• RECORDS FOR THE EXERCISE
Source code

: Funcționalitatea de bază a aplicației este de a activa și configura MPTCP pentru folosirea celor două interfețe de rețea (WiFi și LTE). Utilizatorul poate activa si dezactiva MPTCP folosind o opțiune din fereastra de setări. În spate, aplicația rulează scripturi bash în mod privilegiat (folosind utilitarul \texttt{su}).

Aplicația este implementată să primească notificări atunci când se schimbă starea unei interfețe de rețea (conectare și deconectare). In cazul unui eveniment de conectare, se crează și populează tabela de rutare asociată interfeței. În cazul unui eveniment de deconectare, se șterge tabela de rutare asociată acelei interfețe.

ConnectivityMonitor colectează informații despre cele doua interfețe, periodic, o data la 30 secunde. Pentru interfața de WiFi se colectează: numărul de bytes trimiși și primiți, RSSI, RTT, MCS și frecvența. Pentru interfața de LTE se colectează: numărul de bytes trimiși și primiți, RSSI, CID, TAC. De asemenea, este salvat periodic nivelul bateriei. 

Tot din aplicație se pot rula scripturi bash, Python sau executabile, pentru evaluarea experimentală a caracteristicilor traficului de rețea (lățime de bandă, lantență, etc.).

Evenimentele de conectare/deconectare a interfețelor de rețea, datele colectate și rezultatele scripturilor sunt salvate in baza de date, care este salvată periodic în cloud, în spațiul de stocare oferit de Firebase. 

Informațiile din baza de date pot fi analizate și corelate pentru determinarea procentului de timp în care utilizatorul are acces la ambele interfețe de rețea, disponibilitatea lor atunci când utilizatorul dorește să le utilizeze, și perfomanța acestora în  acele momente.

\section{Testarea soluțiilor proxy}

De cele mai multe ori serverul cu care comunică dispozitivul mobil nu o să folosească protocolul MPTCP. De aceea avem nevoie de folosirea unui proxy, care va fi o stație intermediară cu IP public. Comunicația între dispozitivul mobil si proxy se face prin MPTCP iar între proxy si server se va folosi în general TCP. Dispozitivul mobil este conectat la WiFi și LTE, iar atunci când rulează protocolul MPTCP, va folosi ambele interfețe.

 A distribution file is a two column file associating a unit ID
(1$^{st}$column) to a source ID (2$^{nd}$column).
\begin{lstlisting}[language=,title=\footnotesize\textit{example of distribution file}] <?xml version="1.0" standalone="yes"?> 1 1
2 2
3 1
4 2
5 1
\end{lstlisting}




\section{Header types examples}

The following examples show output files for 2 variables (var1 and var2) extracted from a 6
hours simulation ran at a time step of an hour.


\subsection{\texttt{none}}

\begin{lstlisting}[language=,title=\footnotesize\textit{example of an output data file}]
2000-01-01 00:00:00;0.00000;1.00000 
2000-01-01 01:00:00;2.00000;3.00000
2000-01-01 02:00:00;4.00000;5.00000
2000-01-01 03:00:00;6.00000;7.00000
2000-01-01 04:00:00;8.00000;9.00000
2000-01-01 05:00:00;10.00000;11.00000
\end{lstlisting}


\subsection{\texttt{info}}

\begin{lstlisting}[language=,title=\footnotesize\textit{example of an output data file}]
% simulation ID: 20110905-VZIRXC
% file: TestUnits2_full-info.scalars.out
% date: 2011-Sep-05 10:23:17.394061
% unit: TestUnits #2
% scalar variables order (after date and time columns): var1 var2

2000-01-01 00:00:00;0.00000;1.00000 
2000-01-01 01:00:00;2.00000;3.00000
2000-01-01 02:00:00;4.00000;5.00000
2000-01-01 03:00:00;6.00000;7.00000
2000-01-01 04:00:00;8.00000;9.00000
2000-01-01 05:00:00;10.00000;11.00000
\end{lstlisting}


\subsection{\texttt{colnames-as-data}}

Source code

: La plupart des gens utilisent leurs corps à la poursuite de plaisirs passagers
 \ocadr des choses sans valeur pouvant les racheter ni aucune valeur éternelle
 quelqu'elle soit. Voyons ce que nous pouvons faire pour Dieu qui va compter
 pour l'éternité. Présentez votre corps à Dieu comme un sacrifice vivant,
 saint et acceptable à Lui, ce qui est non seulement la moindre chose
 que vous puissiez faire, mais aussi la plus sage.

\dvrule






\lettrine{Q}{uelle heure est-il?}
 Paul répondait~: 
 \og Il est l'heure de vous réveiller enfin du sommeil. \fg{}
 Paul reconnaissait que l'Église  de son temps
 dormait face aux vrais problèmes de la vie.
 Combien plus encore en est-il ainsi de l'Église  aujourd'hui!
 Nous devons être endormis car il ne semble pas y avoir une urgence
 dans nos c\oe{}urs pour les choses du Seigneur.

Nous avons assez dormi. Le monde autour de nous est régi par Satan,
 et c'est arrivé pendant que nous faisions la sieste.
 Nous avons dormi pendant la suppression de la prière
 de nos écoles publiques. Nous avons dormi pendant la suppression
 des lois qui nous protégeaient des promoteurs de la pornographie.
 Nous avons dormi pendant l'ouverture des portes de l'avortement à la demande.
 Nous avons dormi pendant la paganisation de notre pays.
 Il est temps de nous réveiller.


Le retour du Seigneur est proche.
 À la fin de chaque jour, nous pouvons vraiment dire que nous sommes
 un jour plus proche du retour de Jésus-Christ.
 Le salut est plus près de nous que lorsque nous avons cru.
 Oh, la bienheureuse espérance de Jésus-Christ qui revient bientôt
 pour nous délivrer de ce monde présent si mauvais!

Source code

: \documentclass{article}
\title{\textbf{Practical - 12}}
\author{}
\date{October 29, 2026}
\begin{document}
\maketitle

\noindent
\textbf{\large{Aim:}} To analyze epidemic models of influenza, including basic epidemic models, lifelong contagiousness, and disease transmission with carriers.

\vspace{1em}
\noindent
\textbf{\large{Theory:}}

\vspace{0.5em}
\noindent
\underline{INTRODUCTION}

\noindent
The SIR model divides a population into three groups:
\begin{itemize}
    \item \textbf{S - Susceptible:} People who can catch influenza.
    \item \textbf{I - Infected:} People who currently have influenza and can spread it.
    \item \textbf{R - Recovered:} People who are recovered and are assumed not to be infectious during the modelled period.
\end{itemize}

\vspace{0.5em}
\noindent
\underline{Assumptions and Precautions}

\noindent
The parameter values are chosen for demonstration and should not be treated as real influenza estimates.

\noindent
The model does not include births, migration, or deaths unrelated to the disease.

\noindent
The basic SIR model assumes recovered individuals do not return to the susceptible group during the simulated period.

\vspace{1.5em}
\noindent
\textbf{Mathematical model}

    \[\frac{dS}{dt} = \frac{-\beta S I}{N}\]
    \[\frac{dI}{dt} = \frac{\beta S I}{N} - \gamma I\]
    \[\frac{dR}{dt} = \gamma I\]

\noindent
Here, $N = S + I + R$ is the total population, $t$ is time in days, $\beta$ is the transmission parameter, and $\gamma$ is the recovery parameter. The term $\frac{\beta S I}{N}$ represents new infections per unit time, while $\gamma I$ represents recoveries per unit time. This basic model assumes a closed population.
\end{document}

--

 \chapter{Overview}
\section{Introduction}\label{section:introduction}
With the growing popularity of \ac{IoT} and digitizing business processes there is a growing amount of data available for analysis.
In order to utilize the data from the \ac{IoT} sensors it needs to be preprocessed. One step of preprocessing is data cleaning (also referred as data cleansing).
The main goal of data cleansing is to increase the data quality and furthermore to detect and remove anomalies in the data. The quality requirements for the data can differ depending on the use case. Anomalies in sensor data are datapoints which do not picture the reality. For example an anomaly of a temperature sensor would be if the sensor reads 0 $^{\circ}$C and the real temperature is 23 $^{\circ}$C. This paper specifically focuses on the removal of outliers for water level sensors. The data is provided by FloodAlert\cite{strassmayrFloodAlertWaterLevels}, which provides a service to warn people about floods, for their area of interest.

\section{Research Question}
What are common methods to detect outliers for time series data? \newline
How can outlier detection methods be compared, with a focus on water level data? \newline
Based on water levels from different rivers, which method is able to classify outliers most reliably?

• TASK OBJECTIVE
What is needed is how many lines of the listing include the string "proxy", given as a bare number.

• EXPECTED OUTPUT
2